* **HOW TO COMPLETE THIS TASK**
Copy each line below in which the word "about" occurs.

[[ EXERCISE MATERIAL open ]]

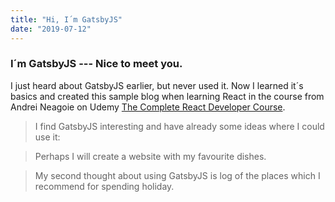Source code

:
 ```yaml
---
title: "Hi, I´m GatsbyJS"
date: "2019-07-12"
---
```


### I´m GatsbyJS --- Nice to meet you.

I just heard about GatsbyJS earlier, but never used it. Now I learned it´s basics and created this sample blog when learning React in the course from Andrei Neagoie on Udemy [The Complete React Developer Course](https://www.udemy.com/react-2nd-edition/). 

> I find GatsbyJS interesting and have already some ideas where I could use it: 

  > Perhaps I will create a website with my favourite dishes. 

  > My second thought about using GatsbyJS is log of the places which I recommend for spending holiday. 
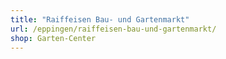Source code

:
 ```yaml
---
title: "Raiffeisen Bau- und Gartenmarkt"
url: /eppingen/raiffeisen-bau-und-gartenmarkt/
shop: Garten-Center
---
```

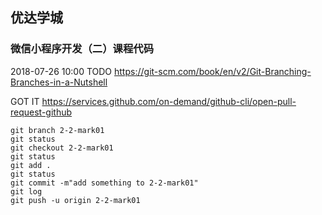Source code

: ## 优达学城

### 微信小程序开发（二）课程代码



2018-07-26 10:00
TODO
https://git-scm.com/book/en/v2/Git-Branching-Branches-in-a-Nutshell


GOT IT
https://services.github.com/on-demand/github-cli/open-pull-request-github

```
git branch 2-2-mark01
git status
git checkout 2-2-mark01
git status
git add .
git status
git commit -m"add something to 2-2-mark01"
git log
git push -u origin 2-2-mark01
```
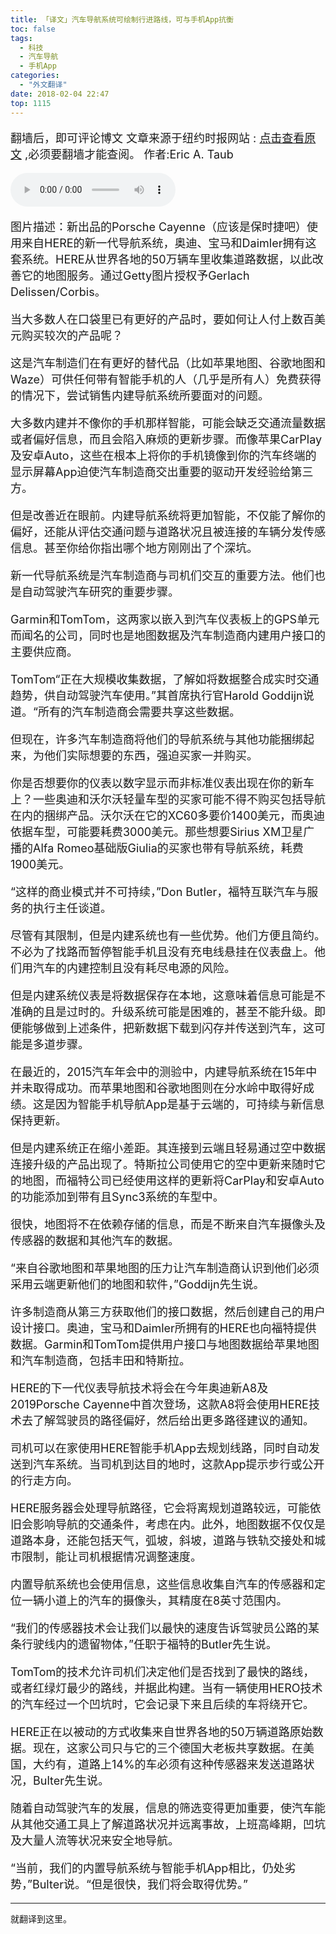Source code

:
```yaml
---
title: 「译文」汽车导航系统可绘制行进路线，可与手机App抗衡
toc: false
tags:
  - 科技
  - 汽车导航
  - 手机App
categories:
  - "外文翻译"
date: 2018-02-04 22:47
top: 1115
---
```

<font size=4>

翻墙后，即可评论博文
文章来源于纽约时报网站 : [点击查看原文](https://www.nytimes.com/2018/02/01/business/car-navigation-systems-apps.html?rref=collection%2Fsectioncollection%2Fbusiness&action=click&contentCollection=business&region=stream&module=stream_unit&version=latest&contentPlacement=1&pgtype=sectionfront) ,必须要翻墙才能查阅。
作者:Eric A. Taub

</font>
<!--more-->

<audio controls="controls" name="media" style="width:264px"  autoplay loop=true> <source src="/musics/wish.mp3"></audio>

<font size=4>

图片描述：新出品的Porsche Cayenne（应该是保时捷吧）使用来自HERE的新一代导航系统，奥迪、宝马和Daimler拥有这套系统。HERE从世界各地的50万辆车里收集道路数据，以此改善它的地图服务。通过Getty图片授权予Gerlach Delissen/Corbis。

当大多数人在口袋里已有更好的产品时，要如何让人付上数百美元购买较次的产品呢？

这是汽车制造们在有更好的替代品（比如苹果地图、谷歌地图和Waze）可供任何带有智能手机的人（几乎是所有人）免费获得的情况下，尝试销售内建导航系统所要面对的问题。

大多数内建并不像你的手机那样智能，可能会缺乏交通流量数据或者偏好信息，而且会陷入麻烦的更新步骤。而像苹果CarPlay及安卓Auto，这些在根本上将你的手机镜像到你的汽车终端的显示屏幕App迫使汽车制造商交出重要的驱动开发经验给第三方。

但是改善近在眼前。内建导航系统将更加智能，不仅能了解你的偏好，还能从评估交通问题与道路状况且被连接的车辆分发传感信息。甚至你给你指出哪个地方刚刚出了个深坑。

新一代导航系统是汽车制造商与司机们交互的重要方法。他们也是自动驾驶汽车研究的重要步骤。

Garmin和TomTom，这两家以嵌入到汽车仪表板上的GPS单元而闻名的公司，同时也是地图数据及汽车制造商内建用户接口的主要供应商。

TomTom“正在大规模收集数据，了解如将数据整合成实时交通趋势，供自动驾驶汽车使用。”其首席执行官Harold Goddijn说道。“所有的汽车制造商会需要共享这些数据。

但现在，许多汽车制造商将他们的导航系统与其他功能捆绑起来，为他们实际想要的东西，强迫买家一并购买。

你是否想要你的仪表以数字显示而非标准仪表出现在你的新车上？一些奥迪和沃尔沃轻量车型的买家可能不得不购买包括导航在内的捆绑产品。沃尔沃在它的XC60多要价1400美元，而奥迪依据车型，可能要耗费3000美元。那些想要Sirius XM卫星广播的Alfa Romeo基础版Giulia的买家也带有导航系统，耗费1900美元。

“这样的商业模式并不可持续，”Don Butler，福特互联汽车与服务的执行主任谈道。

尽管有其限制，但是内建系统也有一些优势。他们方便且简约。不必为了找路而暂停智能手机且没有充电线悬挂在仪表盘上。他们用汽车的内建控制且没有耗尽电源的风险。

但是内建系统仪表是将数据保存在本地，这意味着信息可能是不准确的且是过时的。升级系统可能是困难的，甚至不能升级。即便能够做到上述条件，把新数据下载到闪存并传送到汽车，这可能是多道步骤。

在最近的，2015汽车年会中的测验中，内建导航系统在15年中并未取得成功。而苹果地图和谷歌地图则在分水岭中取得好成绩。这是因为智能手机导航App是基于云端的，可持续与新信息保持更新。

但是内建系统正在缩小差距。其连接到云端且轻易通过空中数据连接升级的产品出现了。特斯拉公司使用它的空中更新来随时它的地图，而福特公司已经使用这样的更新将CarPlay和安卓Auto的功能添加到带有且Sync3系统的车型中。

很快，地图将不在依赖存储的信息，而是不断来自汽车摄像头及传感器的数据和其他汽车的数据。

“来自谷歌地图和苹果地图的压力让汽车制造商认识到他们必须采用云端更新他们的地图和软件，”Goddijn先生说。

许多制造商从第三方获取他们的接口数据，然后创建自己的用户设计接口。奥迪，宝马和Daimler所拥有的HERE也向福特提供数据。Garmin和TomTom提供用户接口与地图数据给苹果地图和汽车制造商，包括丰田和特斯拉。

HERE的下一代仪表导航技术将会在今年奥迪新A8及2019Porsche Cayenne中首次登场，这款A8将会使用HERE技术去了解驾驶员的路径偏好，然后给出更多路径建议的通知。

司机可以在家使用HERE智能手机App去规划线路，同时自动发送到汽车系统。当司机到达目的地时，这款App提示步行或公开的行走方向。

HERE服务器会处理导航路径，它会将离规划道路较远，可能依旧会影响导航的交通条件，考虑在内。此外，地图数据不仅仅是道路本身，还能包括天气，弧坡，斜坡，道路与铁轨交接处和城市限制，能让司机根据情况调整速度。

内置导航系统也会使用信息，这些信息收集自汽车的传感器和定位一辆小道上的汽车的摄像头，其精度在8英寸范围内。

“我们的传感器技术会让我们以最快的速度告诉驾驶员公路的某条行驶线内的遗留物体，”任职于福特的Butler先生说。

TomTom的技术允许司机们决定他们是否找到了最快的路线，或者红绿灯最少的路线，并据此构建。当有一辆使用HERO技术的汽车经过一个凹坑时，它会记录下来且后续的车将绕开它。

HERE正在以被动的方式收集来自世界各地的50万辆道路原始数据。现在，这家公司只与它的三个德国大老板共享数据。在美国，大约有，道路上14%的车必须有这种传感器来发送道路状况，Bulter先生说。

随着自动驾驶汽车的发展，信息的筛选变得更加重要，使汽车能从其他交通工具上了解道路状况并远离事故，上班高峰期，凹坑及大量人流等状况来安全地导航。

“当前，我们的内置导航系统与智能手机App相比，仍处劣势，”Bulter说。“但是很快，我们将会取得优势。”

</font>

***
就翻译到这里。
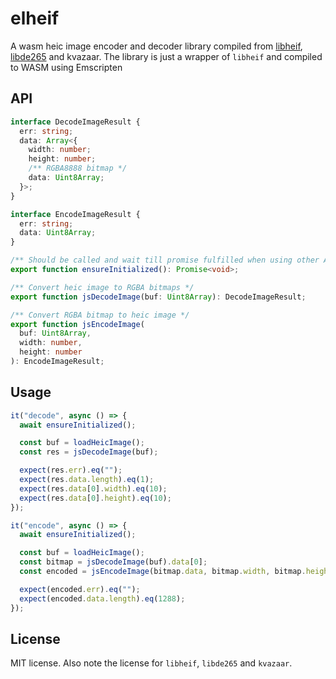 # elheif

A wasm heic image encoder and decoder library compiled from [libheif](https://github.com/strukturag/libheif), [libde265](https://github.com/strukturag/libde265) and kvazaar. The library is just a wrapper of `libheif` and compiled to WASM using Emscripten

## API

```ts
interface DecodeImageResult {
  err: string;
  data: Array<{
    width: number;
    height: number;
    /** RGBA8888 bitmap */
    data: Uint8Array;
  }>;
}

interface EncodeImageResult {
  err: string;
  data: Uint8Array;
}

/** Should be called and wait till promise fulfilled when using other APIs */
export function ensureInitialized(): Promise<void>;

/** Convert heic image to RGBA bitmaps */
export function jsDecodeImage(buf: Uint8Array): DecodeImageResult;

/** Convert RGBA bitmap to heic image */
export function jsEncodeImage(
  buf: Uint8Array,
  width: number,
  height: number
): EncodeImageResult;
```

## Usage

```ts
it("decode", async () => {
  await ensureInitialized();

  const buf = loadHeicImage();
  const res = jsDecodeImage(buf);

  expect(res.err).eq("");
  expect(res.data.length).eq(1);
  expect(res.data[0].width).eq(10);
  expect(res.data[0].height).eq(10);
});

it("encode", async () => {
  await ensureInitialized();

  const buf = loadHeicImage();
  const bitmap = jsDecodeImage(buf).data[0];
  const encoded = jsEncodeImage(bitmap.data, bitmap.width, bitmap.height);

  expect(encoded.err).eq("");
  expect(encoded.data.length).eq(1288);
});
```

## License

MIT license. Also note the license for `libheif`, `libde265` and `kvazaar`.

[[ EXERCISE MATERIAL closed ]]

* **RESPONSE BELOW**
I just heard about GatsbyJS earlier, but never used it. Now I learned it´s basics and created this sample blog when learning React in the course from Andrei Neagoie on Udemy [The Complete React Developer Course](https://www.udemy.com/react-2nd-edition/). 
  > My second thought about using GatsbyJS is log of the places which I recommend for spending holiday. 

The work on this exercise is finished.